Your goal: What lines of the data include the string "启动工具所在的机器IP"? Copy them all.

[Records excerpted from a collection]
---------------

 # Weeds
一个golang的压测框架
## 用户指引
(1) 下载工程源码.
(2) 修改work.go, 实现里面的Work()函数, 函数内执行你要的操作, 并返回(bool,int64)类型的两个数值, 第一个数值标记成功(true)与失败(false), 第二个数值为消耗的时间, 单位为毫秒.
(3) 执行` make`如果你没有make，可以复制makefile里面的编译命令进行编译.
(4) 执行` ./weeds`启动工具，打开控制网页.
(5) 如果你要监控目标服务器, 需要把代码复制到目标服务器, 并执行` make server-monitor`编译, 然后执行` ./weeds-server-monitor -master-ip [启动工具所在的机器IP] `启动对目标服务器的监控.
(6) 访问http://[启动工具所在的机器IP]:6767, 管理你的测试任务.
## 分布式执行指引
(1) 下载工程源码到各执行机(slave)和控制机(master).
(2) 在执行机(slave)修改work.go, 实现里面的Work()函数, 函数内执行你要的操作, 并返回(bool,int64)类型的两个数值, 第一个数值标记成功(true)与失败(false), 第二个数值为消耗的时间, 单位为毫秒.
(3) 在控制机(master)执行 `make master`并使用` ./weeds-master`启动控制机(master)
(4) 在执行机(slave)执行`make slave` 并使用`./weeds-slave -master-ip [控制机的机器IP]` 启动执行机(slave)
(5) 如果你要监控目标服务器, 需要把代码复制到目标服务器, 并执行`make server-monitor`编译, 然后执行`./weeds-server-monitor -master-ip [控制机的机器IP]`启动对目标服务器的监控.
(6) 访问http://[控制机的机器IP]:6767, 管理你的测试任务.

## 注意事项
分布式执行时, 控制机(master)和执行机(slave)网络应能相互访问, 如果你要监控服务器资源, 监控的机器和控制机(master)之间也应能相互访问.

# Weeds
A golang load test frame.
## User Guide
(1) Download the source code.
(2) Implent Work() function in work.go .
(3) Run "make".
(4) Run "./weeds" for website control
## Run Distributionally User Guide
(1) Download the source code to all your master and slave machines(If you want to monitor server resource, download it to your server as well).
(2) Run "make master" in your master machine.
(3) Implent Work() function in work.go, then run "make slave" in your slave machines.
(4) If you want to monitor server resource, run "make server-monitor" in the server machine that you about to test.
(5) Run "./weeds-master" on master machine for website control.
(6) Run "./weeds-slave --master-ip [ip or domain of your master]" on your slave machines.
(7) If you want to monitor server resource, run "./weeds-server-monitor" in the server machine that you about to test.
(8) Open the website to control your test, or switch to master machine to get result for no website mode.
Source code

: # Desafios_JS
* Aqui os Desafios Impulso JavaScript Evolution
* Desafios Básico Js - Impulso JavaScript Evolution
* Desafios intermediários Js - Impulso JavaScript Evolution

---------------

Answer section:
(5) 如果你要监控目标服务器, 需要把代码复制到目标服务器, 并执行` make server-monitor`编译, 然后执行` ./weeds-server-monitor -master-ip [启动工具所在的机器IP] `启动对目标服务器的监控.
(6) 访问http://[启动工具所在的机器IP]:6767, 管理你的测试任务.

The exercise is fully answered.